Quite frankly, this is an area where we must look to the College Board for leadership. Through some quirk of circumstances, I will be chair of the Board of both NASULGC and ACE this year. I pledge my efforts to get these two organizations to work with the College Board on the development of some new federal financial aid strategies.

One idea I have is to create a matching, need-sensitive aid program with the states. In my view, many states have shirked there responsibilities with need-based aid. Perhaps Congress would be willing to increase its investment in financial aid if it knew that such dollars would leverage increased state financial aid investments. And this brings me to my final point. It really is the national and state governments who must take the primary role in fixing this financial aid problem. It is unrealistic to think that universities can ever be the primary source for financial aid to needy students. Through some of the steps I have suggested, we can be a ready and willing partner with government but it is in the nation's and our states' vital interests to see that every qualified student has a chance to earn a college degree. For although a college degree is a personal benefit, there is no question that in the knowledge-based economy of the future, a highly educated citizenry is -- most definitely -- a common good.

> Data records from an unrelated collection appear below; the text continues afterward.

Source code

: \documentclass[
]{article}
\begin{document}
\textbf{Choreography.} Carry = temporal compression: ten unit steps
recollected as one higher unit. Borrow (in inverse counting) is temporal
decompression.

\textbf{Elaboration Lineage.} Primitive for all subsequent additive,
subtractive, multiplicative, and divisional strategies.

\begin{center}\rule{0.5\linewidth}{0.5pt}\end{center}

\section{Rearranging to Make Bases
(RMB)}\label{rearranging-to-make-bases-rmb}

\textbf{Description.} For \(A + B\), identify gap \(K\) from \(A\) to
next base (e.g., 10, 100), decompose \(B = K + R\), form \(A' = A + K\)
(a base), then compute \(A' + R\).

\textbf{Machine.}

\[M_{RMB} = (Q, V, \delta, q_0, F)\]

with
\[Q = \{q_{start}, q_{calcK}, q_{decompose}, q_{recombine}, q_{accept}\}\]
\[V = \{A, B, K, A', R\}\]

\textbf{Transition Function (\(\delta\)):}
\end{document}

Fifty years ago, when the Higher Education Group first came into existence, the nation faced higher education challenges that are surprisingly similar to those we face today: surging enrollment; inadequate capacity; and enormous financial barriers restricting access for the less affluent. Through a spirit of collaboration at the federal, state and institutional levels, we addressed the challenges and provided affordable access to a remarkable system of higher education. It is time for a renewed effort of collaboration. We must work cooperatively with leaders in Washington and in our state capitols once again and find the means to insure access to high quality collegiate experiences for a bulging new generation of qualified students. Nothing less than the future well being of our nation is at stake. The Federal Government must expand its commitment to aid for the economically disadvantaged. State governments must place a greater focus on providing aid to meritorious, needy students. And campuses must recognize their obligation to holding down costs without compromising quality and to protecting need-based aid from erosion due to tuition increases. The ability to overcome these challenges is within our reach if we just have the will and the spirit of cooperation to do so.